As president of the Harbor East Companies since 1995, Beatty spearheaded the construction of ritzy Harbor East from vacant factories and rail yards, aided by the capital and political clout of H&S Bakery magnate John Paterakis.

Recently, Beatty amicably split from Harbor East to become head of both Harbor Point Development Group (a proposed $3 billion office-residential-retail project south of Harbor East) and to form his own company, Beatty Development Group LLC.

What Passersby Said

Asked today what best would fill the current vacant space, some Hopkins seniors dwelled on the retail possibilities.

“They should do it like that, but with different stores. Like, we need a CVS!” Susan Fallon said, pointing toward the Village Lofts building on St. Paul Street, with its Verizon store, Coldstone Creamery, Chipotle, etc.

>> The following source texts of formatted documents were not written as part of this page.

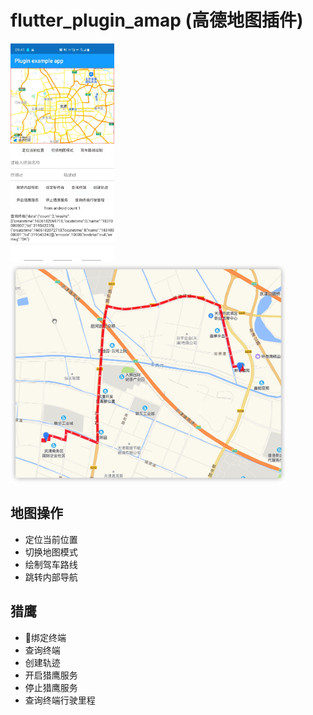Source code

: <!--
 * @author: YiuHai
 * @description: 一些描述
 * @Date: 2020-11-20 08:44:07
 * @LastEditTime: 2020-12-01 16:33:32
-->
# flutter_plugin_amap (高德地图插件)


 <img src="./image/ui.jpg " height="350"/>
 <img src="./image/pc_track.jpg " height="350"/>

## 地图操作
* 定位当前位置
* 切换地图模式
* 绘制驾车路线
* 跳转内部导航


## 猎鹰
* 绑定终端
* 查询终端
* 创建轨迹
* 开启猎鹰服务
* 停止猎鹰服务
* 查询终端行驶里程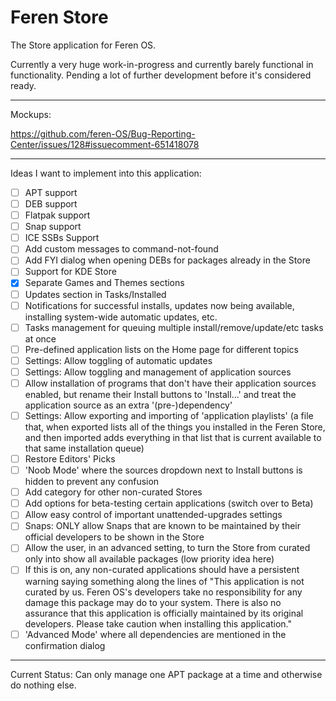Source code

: # Feren Store

The Store application for Feren OS.

Currently a very huge work-in-progress and currently barely functional in functionality. Pending a lot of further development before it's considered ready.

---

Mockups:

https://github.com/feren-OS/Bug-Reporting-Center/issues/128#issuecomment-651418078

---

Ideas I want to implement into this application:

- [ ] APT support
- [ ] DEB support
- [ ] Flatpak support
- [ ] Snap support
- [ ] ICE SSBs Support
- [ ] Add custom messages to command-not-found
- [ ] Add FYI dialog when opening DEBs for packages already in the Store
- [ ] Support for KDE Store
- [x] Separate Games and Themes sections
- [ ] Updates section in Tasks/Installed
- [ ] Notifications for successful installs, updates now being available, installing system-wide automatic updates, etc.
- [ ] Tasks management for queuing multiple install/remove/update/etc tasks at once
- [ ] Pre-defined application lists on the Home page for different topics
- [ ] Settings: Allow toggling of automatic updates
- [ ] Settings: Allow toggling and management of application sources
- [ ] Allow installation of programs that don't have their application sources enabled, but rename their Install buttons to 'Install...' and treat the application source as an extra '(pre-)dependency'
- [ ] Settings: Allow exporting and importing of 'application playlists' (a file that, when exported lists all of the things you installed in the Feren Store, and then imported adds everything in that list that is current available to that same installation queue)
- [ ] Restore Editors' Picks
- [ ] 'Noob Mode' where the sources dropdown next to Install buttons is hidden to prevent any confusion
- [ ] Add category for other non-curated Stores
- [ ] Add options for beta-testing certain applications (switch over to Beta)
- [ ] Allow easy control of important unattended-upgrades settings
- [ ] Snaps: ONLY allow Snaps that are known to be maintained by their official developers to be shown in the Store
- [ ] Allow the user, in an advanced setting, to turn the Store from curated only into show all available packages (low priority idea here)
- [ ] If this is on, any non-curated applications should have a persistent warning saying something along the lines of "This application is not curated by us. Feren OS's developers take no responsibility for any damage this package may do to your system. There is also no assurance that this application is officially maintained by its original developers. Please take caution when installing this application."
- [ ] 'Advanced Mode' where all dependencies are mentioned in the confirmation dialog

---

Current Status: Can only manage one APT package at a time and otherwise do nothing else.
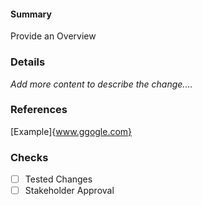 #### Summary 
Provide an Overview

### Details
_Add more content to describe the change...._

### References
[Example]{www.ggogle.com}

### Checks
- [ ] Tested Changes
- [ ] Stakeholder Approval
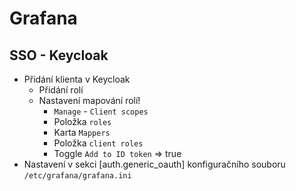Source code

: # Grafana

## SSO - Keycloak
- Přidání klienta v Keycloak
  - Přidání rolí
  - Nastavení mapování rolí!
    - `Manage` - `Client scopes`
    - Položka `roles`
    - Karta `Mappers`
    - Položka `client roles`
    - Toggle `Add to ID token` => true
- Nastavení v sekci [auth.generic_oauth] konfiguračního souboru `/etc/grafana/grafana.ini`
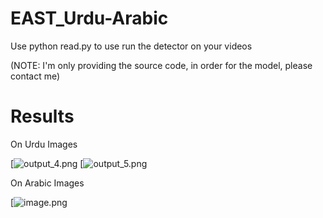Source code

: # EAST_Urdu-Arabic

Use python read.py to use run the detector on your videos 

(NOTE: I'm only providing the source code, in order for the model, please contact me)

# Results

On Urdu Images

[![output_4.png](https://user-images.githubusercontent.com/25680088/29600779-5f49bd1e-87f1-11e7-8686-a93e7c328be2.png)
[![output_5.png](https://user-images.githubusercontent.com/25680088/29600771-514516c8-87f1-11e7-8cf1-8aae21de3cde.png)

On Arabic Images

[![image.png](https://user-images.githubusercontent.com/25680088/29600752-34ad690c-87f1-11e7-961e-31e8b322f2f4.png)


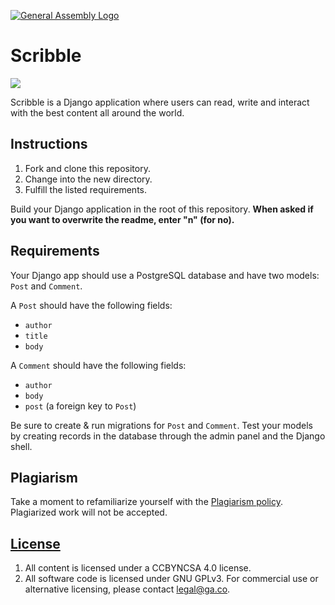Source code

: [![General Assembly Logo](https://camo.githubusercontent.com/1a91b05b8f4d44b5bbfb83abac2b0996d8e26c92/687474703a2f2f692e696d6775722e636f6d2f6b6538555354712e706e67)](https://generalassemb.ly/education/web-development-immersive)

# Scribble

![](https://dl.dropboxusercontent.com/s/8frf8rblw6pnpds/hipsterlogogenerator_1438007087793.png?dl=0)

Scribble is a Django application where users can read, write and interact with the best content all around the world.

## Instructions

1. Fork and clone this repository.
1. Change into the new directory.
1. Fulfill the listed requirements.

Build your Django application in the root of this repository. 
**When asked if you want to overwrite the readme, enter "n" (for no).**

## Requirements

Your Django app should use a PostgreSQL database and have two models: `Post` and `Comment`.

A `Post` should have the following fields:

* `author`
* `title`
* `body`

A `Comment` should have the following fields:

* `author`
* `body`
* `post` (a foreign key to `Post`)

Be sure to create & run migrations for `Post` and `Comment`.
Test your models by creating records in the database through the admin panel and the Django shell.

## Plagiarism

Take a moment to refamiliarize yourself with the [Plagiarism policy](https://git.generalassemb.ly/DC-WDI/Administrative/blob/master/plagiarism.md). Plagiarized work will not be accepted.

## [License](LICENSE)

1.  All content is licensed under a CC­BY­NC­SA 4.0 license.
1.  All software code is licensed under GNU GPLv3. For commercial use or
    alternative licensing, please contact legal@ga.co.

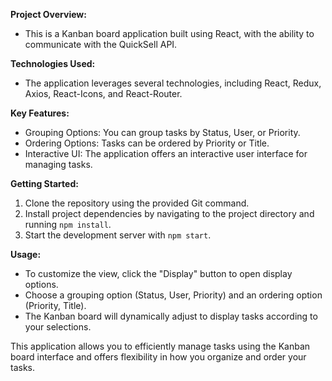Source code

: **Project Overview:**
- This is a Kanban board application built using React, with the ability to communicate with the QuickSell API.

**Technologies Used:**
- The application leverages several technologies, including React, Redux, Axios, React-Icons, and React-Router.

**Key Features:**
- Grouping Options: You can group tasks by Status, User, or Priority.
- Ordering Options: Tasks can be ordered by Priority or Title.
- Interactive UI: The application offers an interactive user interface for managing tasks.

**Getting Started:**
1. Clone the repository using the provided Git command.
2. Install project dependencies by navigating to the project directory and running `npm install`.
3. Start the development server with `npm start`.

**Usage:**
- To customize the view, click the "Display" button to open display options.
- Choose a grouping option (Status, User, Priority) and an ordering option (Priority, Title).
- The Kanban board will dynamically adjust to display tasks according to your selections.

This application allows you to efficiently manage tasks using the Kanban board interface and offers flexibility in how you organize and order your tasks.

“Yeah a smoothie place, a nail salon, a Party City,” said Sarah Townsley.

Asked about whether a good use might be dormitories for juniors and seniors, who typically live off campus, the students said most classmates are turned off by the atmosphere in Hopkins dormitories and now prefer nearby houses and apartments.

“I would not want to deal with RA’s and all that,” Townsley said.

Too many restrictions on drinking and other behavior and limited food choices make dorm life unappealing, the girls (and another senior, Sal Rizzo) agreed.

“If there had been a tradition of student housing when I got here and everybody lived in them I might consider it,” Fallon said. “But pretty much by sophomore year, people are ready to live off campus.”

Gautam Sikka, a post-doctoral fellow in vascular pathology, said he thought a hotel “might provide more jobs for students” and others in the area. Kiru Wolde, also a graduate student, said the development would bring traffic congestion and pollution, but that visiting parents might like a hotel there.

Then Sikka looked over to the grassy green lot and had an idea they both seemed to like best: “A baseball field! Or cricket!”